The biggest challenge in quitting a bad habit like eating junk food or starting a good habit like eating healthy food is the battle that goes in your mind.
The old habit is firmly entrenched in your daily route and your brain is wired to expect it and carry it out. This often comes in the form of physical or psychological dependency, especially when the bad habit is a powerful drug like caffeine, nicotine, alcohol, or some street or prescription drug.
The natural inclination to overcome it is to think about all the damage that can be caused if you continue the bad habit. This strategy only serves to get you thinking more about the depressing aspects of what you’ve been doing to yourself.
Another common strategy is to come up with ways to deal with the cravings once they arrive. With this method, you end up obsessing about how you’ll handle the cravings as you anticipate their arrival.
None of these strategies has worked well for me. In my articles about giving up coffee and losing weight, I wrote about not giving the problem your attention. My new strategy builds on that strategy by adding a new powerful component.

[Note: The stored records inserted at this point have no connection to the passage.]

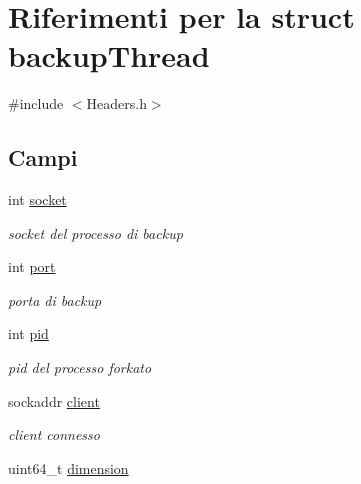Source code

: \hypertarget{structbackupThread}{}\section{Riferimenti per la struct backup\+Thread}
\label{structbackupThread}


{\ttfamily \#include $<$Headers.\+h$>$}

\subsection*{Campi}
\begin{DoxyCompactItemize}
\item 
int \hyperlink{structbackupThread_a065d36d9bcf87a1285f2a6f0cac61c6f}{socket}\hypertarget{structbackupThread_a065d36d9bcf87a1285f2a6f0cac61c6f}{}\label{structbackupThread_a065d36d9bcf87a1285f2a6f0cac61c6f}

\begin{DoxyCompactList}\small\item\em socket del processo di backup \end{DoxyCompactList}\item 
int \hyperlink{structbackupThread_af2351e344c69cac9f9cec25503504c40}{port}\hypertarget{structbackupThread_af2351e344c69cac9f9cec25503504c40}{}\label{structbackupThread_af2351e344c69cac9f9cec25503504c40}

\begin{DoxyCompactList}\small\item\em porta di backup \end{DoxyCompactList}\item 
int \hyperlink{structbackupThread_a385b50e0e05fac52e30c0dbfd837c3b1}{pid}\hypertarget{structbackupThread_a385b50e0e05fac52e30c0dbfd837c3b1}{}\label{structbackupThread_a385b50e0e05fac52e30c0dbfd837c3b1}

\begin{DoxyCompactList}\small\item\em pid del processo forkato \end{DoxyCompactList}\item 
sockaddr \hyperlink{structbackupThread_a86db0548187afea43b4f5cd51591e4a5}{client}\hypertarget{structbackupThread_a86db0548187afea43b4f5cd51591e4a5}{}\label{structbackupThread_a86db0548187afea43b4f5cd51591e4a5}

\begin{DoxyCompactList}\small\item\em client connesso \end{DoxyCompactList}\item 
uint64\+\_\+t \hyperlink{structbackupThread_a7dece56978ea646f0a22d5d2a03a004e}{dimension}\hypertarget{structbackupThread_a7dece56978ea646f0a22d5d2a03a004e}{}\label{structbackupThread_a7dece56978ea646f0a22d5d2a03a004e}


\end{DoxyCompactItemize}
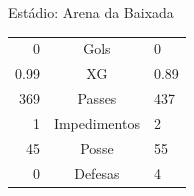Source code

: \documentclass[11pt]{article}
\begin{document}
\vspace{0.5cm}
\begin{minipage}{0.65\textwidth}
\begin{center}
\begin{tabular}{rl}
\end{tabular}
\end{center}
\end{minipage}
\begin{minipage}{0.3\textwidth}
Estádio: Arena da Baixada\\
\begin{tabular}{rcl}
0 & Gols & 0 \\
0.99 & XG & 0.89 \\
369 & Passes & 437 \\
1 & Impedimentos & 2 \\
45 & Posse & 55 \\
0 & Defesas & 4 \\
\end{tabular}
\end{minipage}
\newpage
\end{document}
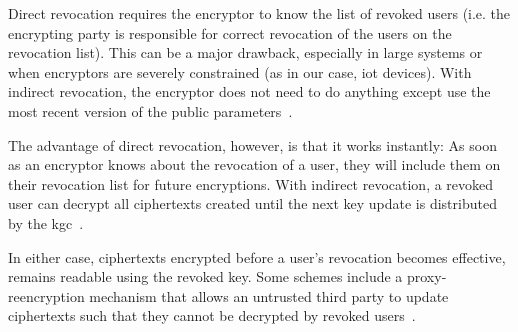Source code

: Direct revocation requires the encryptor to know the list of revoked users \cite{attrapadung_attribute-based_2009} (i.e. the encrypting party is responsible for correct revocation of the users on the revocation list).
This can be a major drawback, especially in large systems or when encryptors are severely constrained (as in our case, \acrshort{iot} devices).
With indirect revocation, the encryptor does not need to do anything except use the most recent version of the public parameters~\cite{attrapadung_attribute-based_2009}.

The advantage of direct revocation, however, is that it works instantly: As soon as an encryptor knows about the revocation of a user, they will include them on their revocation list for future encryptions.
With indirect revocation, a revoked user can decrypt all ciphertexts created until the next key update is distributed by the \acrshort{kgc}~\cite{attrapadung_attribute-based_2009}.

In either case, ciphertexts encrypted before a user's revocation becomes effective, remains readable using the revoked key.
Some schemes include a proxy-reencryption mechanism that allows an untrusted third party to update ciphertexts such that they cannot be decrypted by revoked users~\cite{manna_sea-brew_2021}.




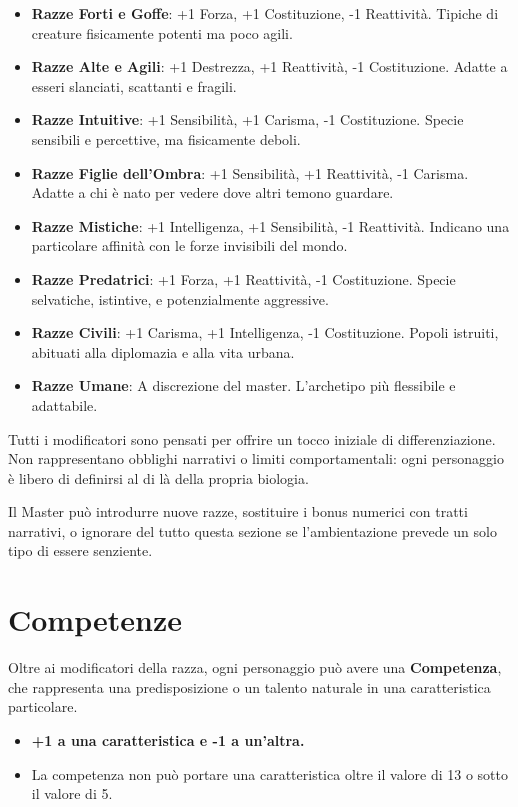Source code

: \documentclass[../manuale_main.tex]{subfiles}
\begin{document}
\begin{itemize}
  \item \textbf{Razze Forti e Goffe}: +1 Forza, +1 Costituzione, -1 Reattività. Tipiche di creature fisicamente potenti ma poco agili.
  \item \textbf{Razze Alte e Agili}: +1 Destrezza, +1 Reattività, -1 Costituzione. Adatte a esseri slanciati, scattanti e fragili.
  \item \textbf{Razze Intuitive}: +1 Sensibilità, +1 Carisma, -1 Costituzione. Specie sensibili e percettive, ma fisicamente deboli.
  \item \textbf{Razze Figlie dell’Ombra}: +1 Sensibilità, +1 Reattività, -1 Carisma. Adatte a chi è nato per vedere dove altri temono guardare.
  \item \textbf{Razze Mistiche}: +1 Intelligenza, +1 Sensibilità, -1 Reattività. Indicano una particolare affinità con le forze invisibili del mondo.
  \item \textbf{Razze Predatrici}: +1 Forza, +1 Reattività, -1 Costituzione. Specie selvatiche, istintive, e potenzialmente aggressive.
  \item \textbf{Razze Civili}: +1 Carisma, +1 Intelligenza, -1 Costituzione. Popoli istruiti, abituati alla diplomazia e alla vita urbana.
  \item \textbf{Razze Umane}: A discrezione del master. L’archetipo più flessibile e adattabile.
\end{itemize}

\medskip
Tutti i modificatori sono pensati per offrire un tocco iniziale di differenziazione. Non rappresentano obblighi narrativi o limiti comportamentali: ogni personaggio è libero di definirsi al di là della propria biologia.

\medskip
Il Master può introdurre nuove razze, sostituire i bonus numerici con tratti narrativi, o ignorare del tutto questa sezione se l’ambientazione prevede un solo tipo di essere senziente.

\vspace{0.3cm}

\section{Competenze}
Oltre ai modificatori della razza, ogni personaggio può avere una \textbf{Competenza}, che rappresenta una predisposizione o un talento naturale in una caratteristica particolare. 

\begin{itemize}
    \item \textbf{+1 a una caratteristica e -1 a un’altra.}
    \item La competenza non può portare una caratteristica oltre il valore di 13 o sotto il valore di 5.
\end{itemize}
\end{document}
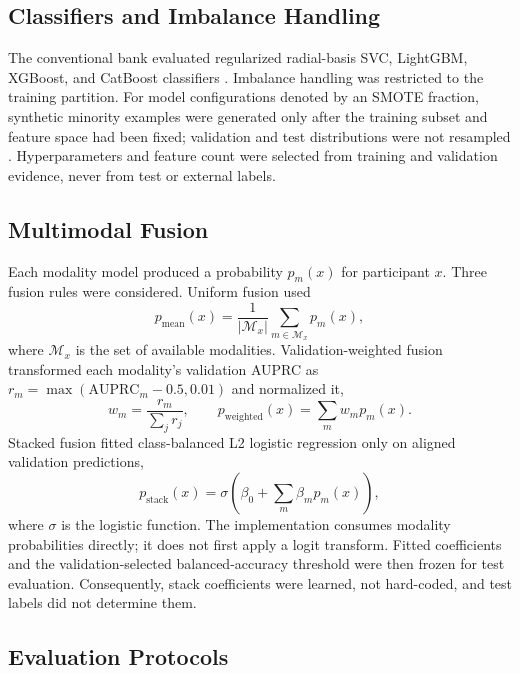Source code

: \subsection{Classifiers and Imbalance Handling}

The conventional bank evaluated regularized radial-basis SVC, LightGBM,
XGBoost, and CatBoost classifiers
\cite{cortes1995svm,ke2017lightgbm,chen2016xgboost,prokhorenkova2018catboost}.
Imbalance handling was restricted to the
training partition. For model configurations denoted by an SMOTE fraction,
synthetic minority examples were generated only after the training subset and
feature space had been fixed; validation and test distributions were not
resampled \cite{chawla2002smote}. Hyperparameters and feature count were selected from training and
validation evidence, never from test or external labels.

\subsection{Multimodal Fusion}

Each modality model produced a probability $p_m(x)$ for participant $x$. Three
fusion rules were considered. Uniform fusion used
\begin{equation}
    p_{\mathrm{mean}}(x)=\frac{1}{|\mathcal{M}_x|}
    \sum_{m\in\mathcal{M}_x}p_m(x),
\end{equation}
where $\mathcal{M}_x$ is the set of available modalities. Validation-weighted
fusion transformed each modality's validation AUPRC as
$r_m=\max(\mathrm{AUPRC}_m-0.5,0.01)$ and normalized it,
\begin{equation}
    w_m=\frac{r_m}{\sum_j r_j},\qquad
    p_{\mathrm{weighted}}(x)=\sum_m w_m p_m(x).
\end{equation}
Stacked fusion fitted class-balanced L2 logistic regression only on aligned
validation predictions,
\begin{equation}
    p_{\mathrm{stack}}(x)
    =\sigma\!\left(\beta_0+\sum_m\beta_m p_m(x)\right),
\end{equation}
where $\sigma$ is the logistic function. The implementation consumes modality
probabilities directly; it does not first apply a logit transform. Fitted
coefficients and the validation-selected balanced-accuracy threshold were then
frozen for test evaluation. Consequently, stack coefficients were learned,
not hard-coded, and test labels did not determine them.

\subsection{Evaluation Protocols}

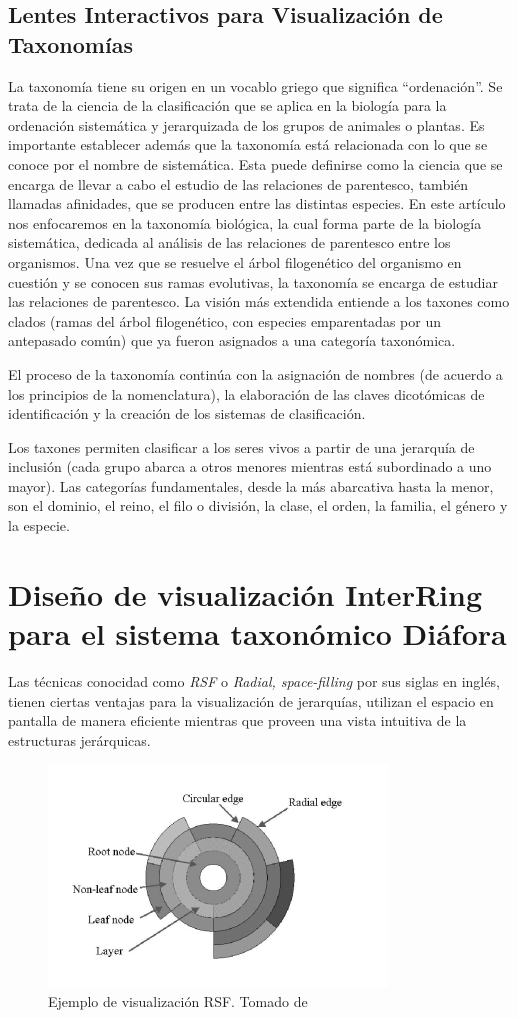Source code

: \documentclass[journal]{IEEEtran}
\begin{document}
 \subsection{Lentes Interactivos para Visualización de Taxonomías}
 La taxonomía tiene su origen en un vocablo griego que significa “ordenación”. Se trata de la ciencia de la clasificación que se aplica en la biología para la ordenación sistemática y jerarquizada de los grupos de animales o plantas.
 Es importante establecer además que la taxonomía está relacionada con lo que se conoce por el nombre de sistemática. Esta puede definirse como la ciencia que se encarga de llevar a cabo el estudio de las relaciones de parentesco, también llamadas afinidades, 
 que se producen entre las distintas especies.
 En este artículo nos enfocaremos en la taxonomía biológica, la cual forma parte de la biología sistemática, dedicada al análisis de las relaciones de parentesco entre los organismos. Una vez que se resuelve el árbol filogenético del organismo en cuestión y se conocen sus ramas evolutivas, 
 la taxonomía se encarga de estudiar las relaciones de parentesco.
 La visión más extendida entiende a los taxones como clados (ramas del árbol filogenético, con especies emparentadas por un antepasado común) que ya fueron asignados a una categoría taxonómica.

El proceso de la taxonomía continúa con la asignación de nombres (de acuerdo a los principios de la nomenclatura), la elaboración de las claves dicotómicas de identificación y la creación de los sistemas de clasificación.

Los taxones permiten clasificar a los seres vivos a partir de una jerarquía de inclusión (cada grupo abarca a otros menores mientras está subordinado a uno mayor). Las categorías fundamentales, desde la más abarcativa hasta la menor, son el 
dominio, el reino, el filo o división, la clase, el orden, la familia, el género y la especie.


\section{Diseño de visualización InterRing para el sistema taxonómico Diáfora}
Las técnicas conocidad como \emph{RSF} o \emph{Radial, space-filling} por sus siglas en inglés,
 tienen ciertas ventajas
para la visualización de jerarquías, utilizan el espacio en pantalla de manera eficiente mientras que proveen una vista intuitiva 
de la estructuras jerárquicas.
\begin{figure}[]
  \centering
  \includegraphics[scale=0.6]{interring}
  \caption{Ejemplo de visualización RSF. Tomado  de \cite{yang_ward_rundensteiner}}
\end{figure}
\end{document}
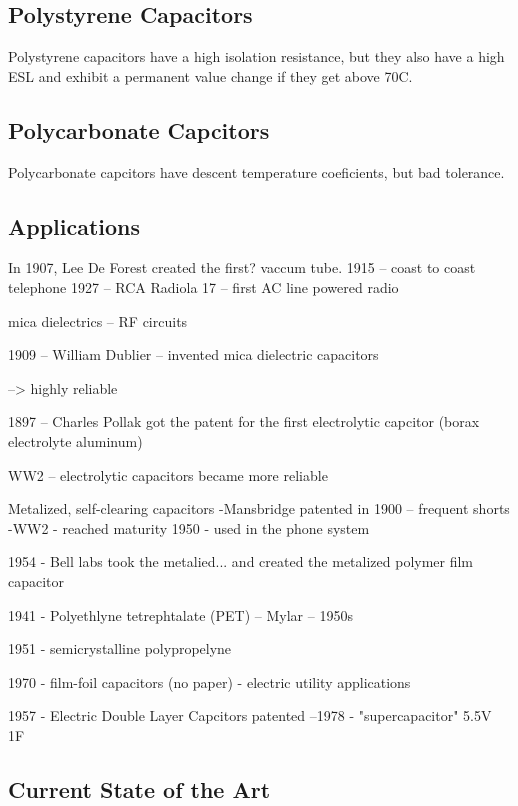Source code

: \subsection{Polystyrene Capacitors}

Polystyrene capacitors have a high isolation resistance, but they also have a high ESL and exhibit a permanent value change if they get above 70C.
\cite{learn_caps}

\subsection{Polycarbonate Capcitors}

Polycarbonate capcitors have descent temperature coeficients, but bad tolerance.  \cite{learn_caps}

\subsection{Applications}

In 1907, Lee De Forest created the first? vaccum tube. \cite{deis_hist}
1915 -- coast to coast telephone
1927 -- RCA Radiola 17 -- first AC line powered radio

mica dielectrics -- RF circuits


1909 -- William Dublier -- invented mica dielectric capacitors


--> highly reliable


1897 -- Charles Pollak got the patent for the first electrolytic capcitor (borax electrolyte aluminum)

WW2 -- electrolytic capacitors became more reliable


Metalized, self-clearing capacitors
-Mansbridge patented in 1900 -- frequent shorts
-WW2 - reached maturity
1950 - used in the phone system

1954 - Bell labs took the metalied... and created the metalized polymer film capacitor

1941 - Polyethlyne  tetrephtalate (PET) -- Mylar -- 1950s

1951 -  semicrystalline polypropelyne 

1970 - film-foil capacitors (no paper) - electric utility applications

1957 - Electric Double Layer Capcitors patented
--1978  - "supercapacitor" 5.5V 1F \cite{deis_hist}

\subsection{Current State of the Art}

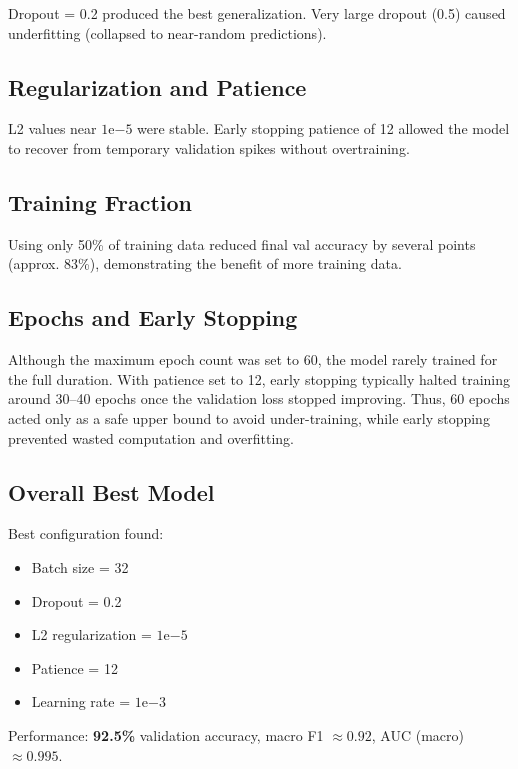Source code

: \documentclass[conference]{IEEEtran}
\begin{document}
Dropout = 0.2 produced the best generalization. Very large dropout (0.5) caused underfitting (collapsed to near-random predictions).

\subsection{Regularization and Patience}
L2 values near \(1\mathrm{e}{-5}\) were stable. Early stopping patience of 12 allowed the model to recover from temporary validation spikes without overtraining.

\subsection{Training Fraction}
Using only 50\% of training data reduced final val accuracy by several points (approx. 83\%), demonstrating the benefit of more training data.

\subsection{Epochs and Early Stopping}
Although the maximum epoch count was set to 60, the model rarely trained for the full duration. 
With patience set to 12, early stopping typically halted training around 30--40 epochs once the validation loss stopped improving. 
Thus, 60 epochs acted only as a safe upper bound to avoid under-training, while early stopping prevented wasted computation and overfitting.

\subsection{Overall Best Model}
Best configuration found:
\begin{itemize}
  \item Batch size = 32
  \item Dropout = 0.2
  \item L2 regularization = \(1\mathrm{e}{-5}\)
  \item Patience = 12
  \item Learning rate = \(1\mathrm{e}{-3}\)
\end{itemize}
Performance: \textbf{92.5\%} validation accuracy, macro F1 \(\approx 0.92\), AUC (macro) \(\approx 0.995\).
\end{document}

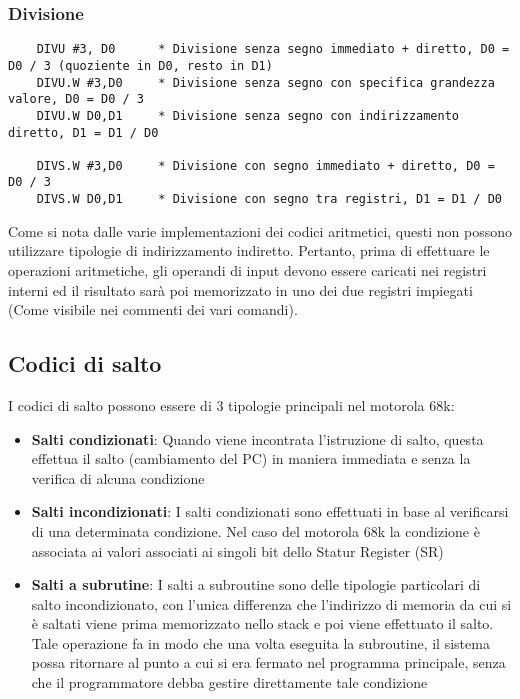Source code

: \subsubsection{Divisione}

\begin{lstlisting}
    DIVU #3, D0      * Divisione senza segno immediato + diretto, D0 = D0 / 3 (quoziente in D0, resto in D1)  
    DIVU.W #3,D0     * Divisione senza segno con specifica grandezza valore, D0 = D0 / 3  
    DIVU.W D0,D1     * Divisione senza segno con indirizzamento diretto, D1 = D1 / D0  

    DIVS.W #3,D0     * Divisione con segno immediato + diretto, D0 = D0 / 3  
    DIVS.W D0,D1     * Divisione con segno tra registri, D1 = D1 / D0  
\end{lstlisting}

Come si nota dalle varie implementazioni dei codici aritmetici, questi non possono utilizzare tipologie di indirizzamento indiretto. Pertanto, prima di effettuare le operazioni aritmetiche, gli operandi di input devono essere caricati nei registri interni ed il risultato sarà poi memorizzato in uno dei due registri impiegati (Come visibile nei commenti dei vari comandi).

\subsection{Codici di salto} \label{par:salto}

I codici di salto possono essere di 3 tipologie principali nel motorola 68k:
\begin{itemize}
    \item \textbf{Salti condizionati}: Quando viene incontrata l'istruzione di salto, questa effettua il salto (cambiamento del PC) in maniera immediata e senza la verifica di alcuna condizione
    
    \item \textbf{Salti incondizionati}: I salti condizionati sono effettuati in base al verificarsi di una determinata condizione. Nel caso del motorola 68k la condizione è associata ai valori associati ai singoli bit dello Statur Register (SR)
    
    \item \textbf{Salti a subrutine}: I salti a subroutine sono delle tipologie particolari di salto incondizionato, con l'unica differenza che l'indirizzo di memoria da cui si è saltati viene prima memorizzato nello stack e poi viene effettuato il salto. Tale operazione fa in modo che una volta eseguita la subroutine, il sistema possa ritornare al punto a cui si era fermato nel programma principale, senza che il programmatore debba gestire direttamente tale condizione
\end{itemize}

Here’s how I came up with it. When I thought back to when I’ve been the most successful in my life, I noticed a common pattern whenever I delivered a great speech or had a particularly good game playing a sport that I liked. When I was successful, I wasn’t thinking about whether I was doing it right or how I would deal with mistakes. Nor was I deliberating about my next move, but rather my mind was simply focused on the outcome I wanted.
Whenever I allowed my mind to wander, I failed. Why? Because when I allowed my mind to wander, it returned to default patterns of thinking. This included thinking about past mistakes and the possibility of being humiliated if my performance was bad. But when I did not think or deliberate but rather just concentrated on what I “wanted” to happen, almost like magic, I would be successful just like I imagined. I might be uncomfortable or get off track a bit during the activity, but as long as I brought my mind back to concentrating on what I wanted, I’d be successful.
The way I got myself into the habit of exercising on a daily basis was by envisioning the healthy, slim, and muscular body that I wanted. If I thought about the work, the extra pounds I needed to lose, or the possibility of not making it through the exercise routine, I would either talk myself out of it or do a poor job.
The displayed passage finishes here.